--- Data Enclosed Below ---

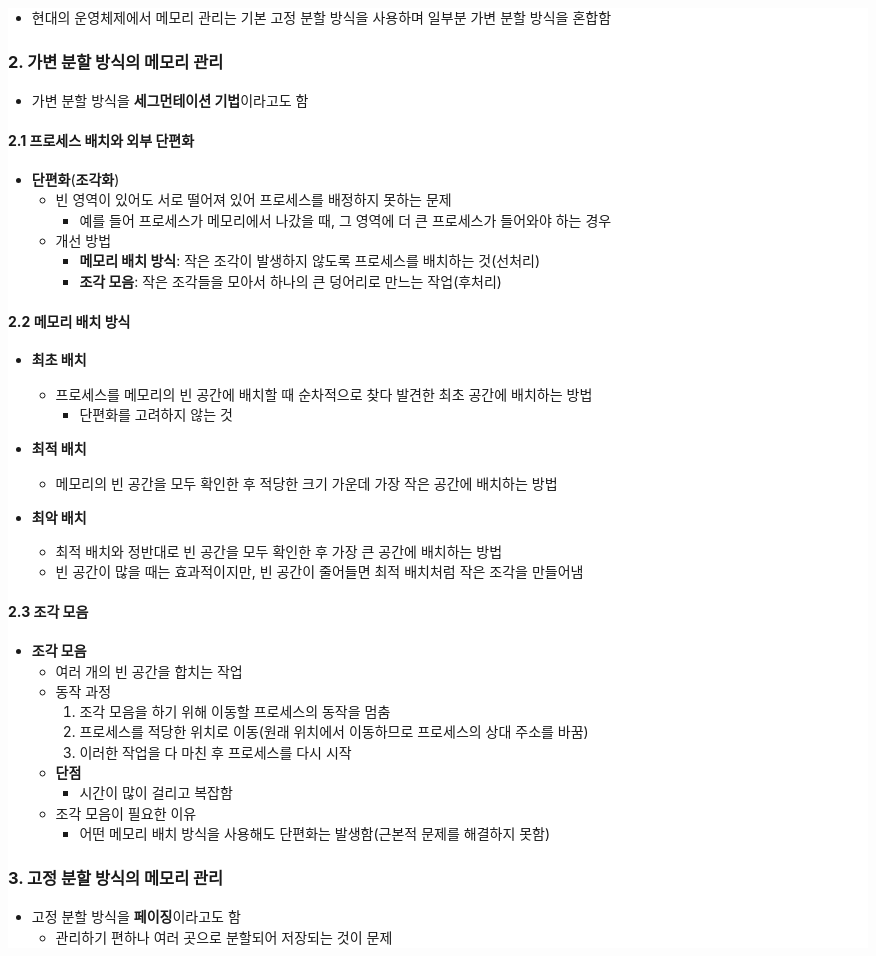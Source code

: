 

- 현대의 운영체제에서 메모리 관리는 기본 고정 분할 방식을 사용하며 일부분 가변 분할 방식을 혼합함



### 2. 가변 분할 방식의 메모리 관리

- 가변 분할 방식을 **세그먼테이션 기법**이라고도 함



#### 2.1 프로세스 배치와 외부 단편화

- **단편화**(**조각화**)
  - 빈 영역이 있어도 서로 떨어져 있어 프로세스를 배정하지 못하는 문제
    - 예를 들어 프로세스가 메모리에서 나갔을 때, 그 영역에 더 큰 프로세스가 들어와야 하는 경우
  - 개선 방법
    - **메모리 배치 방식**: 작은 조각이 발생하지 않도록 프로세스를 배치하는 것(선처리)
    - **조각 모음**: 작은 조각들을 모아서 하나의 큰 덩어리로 만느는 작업(후처리)



#### 2.2 메모리 배치 방식

- **최초 배치**
  - 프로세스를 메모리의 빈 공간에 배치할 때 순차적으로 찾다 발견한 최초 공간에 배치하는 방법
    - 단편화를 고려하지 않는 것



- **최적 배치**
  - 메모리의 빈 공간을 모두 확인한 후 적당한 크기 가운데 가장 작은 공간에 배치하는 방법



- **최악 배치**
  - 최적 배치와 정반대로 빈 공간을 모두 확인한 후 가장 큰 공간에 배치하는 방법
  - 빈 공간이 많을 때는 효과적이지만, 빈 공간이 줄어들면 최적 배치처럼 작은 조각을 만들어냄



#### 2.3 조각 모음

- **조각 모음**
  - 여러 개의 빈 공간을 합치는 작업
  - 동작 과정
    1. 조각 모음을 하기 위해 이동할 프로세스의 동작을 멈춤
    2. 프로세스를 적당한 위치로 이동(원래 위치에서 이동하므로 프로세스의 상대 주소를 바꿈)
    3. 이러한 작업을 다 마친 후 프로세스를 다시 시작
  - **단점**
    - 시간이 많이 걸리고 복잡함
  - 조각 모음이 필요한 이유
    - 어떤 메모리 배치 방식을 사용해도 단편화는 발생함(근본적 문제를 해결하지 못함)



### 3. 고정 분할 방식의 메모리 관리

- 고정 분할 방식을 **페이징**이라고도 함
  - 관리하기 편하나 여러 곳으로 분할되어 저장되는 것이 문제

--- End of Enclosed Data ---

| Instructions for the task |
Omit every picture while transcribing the records above exactly.

| Solution to this exercise |
Source code

: 

- 현대의 운영체제에서 메모리 관리는 기본 고정 분할 방식을 사용하며 일부분 가변 분할 방식을 혼합함



### 2. 가변 분할 방식의 메모리 관리

- 가변 분할 방식을 **세그먼테이션 기법**이라고도 함



#### 2.1 프로세스 배치와 외부 단편화

- **단편화**(**조각화**)
  - 빈 영역이 있어도 서로 떨어져 있어 프로세스를 배정하지 못하는 문제
    - 예를 들어 프로세스가 메모리에서 나갔을 때, 그 영역에 더 큰 프로세스가 들어와야 하는 경우
  - 개선 방법
    - **메모리 배치 방식**: 작은 조각이 발생하지 않도록 프로세스를 배치하는 것(선처리)
    - **조각 모음**: 작은 조각들을 모아서 하나의 큰 덩어리로 만느는 작업(후처리)



#### 2.2 메모리 배치 방식

- **최초 배치**
  - 프로세스를 메모리의 빈 공간에 배치할 때 순차적으로 찾다 발견한 최초 공간에 배치하는 방법
    - 단편화를 고려하지 않는 것



- **최적 배치**
  - 메모리의 빈 공간을 모두 확인한 후 적당한 크기 가운데 가장 작은 공간에 배치하는 방법



- **최악 배치**
  - 최적 배치와 정반대로 빈 공간을 모두 확인한 후 가장 큰 공간에 배치하는 방법
  - 빈 공간이 많을 때는 효과적이지만, 빈 공간이 줄어들면 최적 배치처럼 작은 조각을 만들어냄



#### 2.3 조각 모음

- **조각 모음**
  - 여러 개의 빈 공간을 합치는 작업
  - 동작 과정
    1. 조각 모음을 하기 위해 이동할 프로세스의 동작을 멈춤
    2. 프로세스를 적당한 위치로 이동(원래 위치에서 이동하므로 프로세스의 상대 주소를 바꿈)
    3. 이러한 작업을 다 마친 후 프로세스를 다시 시작
  - **단점**
    - 시간이 많이 걸리고 복잡함
  - 조각 모음이 필요한 이유
    - 어떤 메모리 배치 방식을 사용해도 단편화는 발생함(근본적 문제를 해결하지 못함)



### 3. 고정 분할 방식의 메모리 관리

- 고정 분할 방식을 **페이징**이라고도 함
  - 관리하기 편하나 여러 곳으로 분할되어 저장되는 것이 문제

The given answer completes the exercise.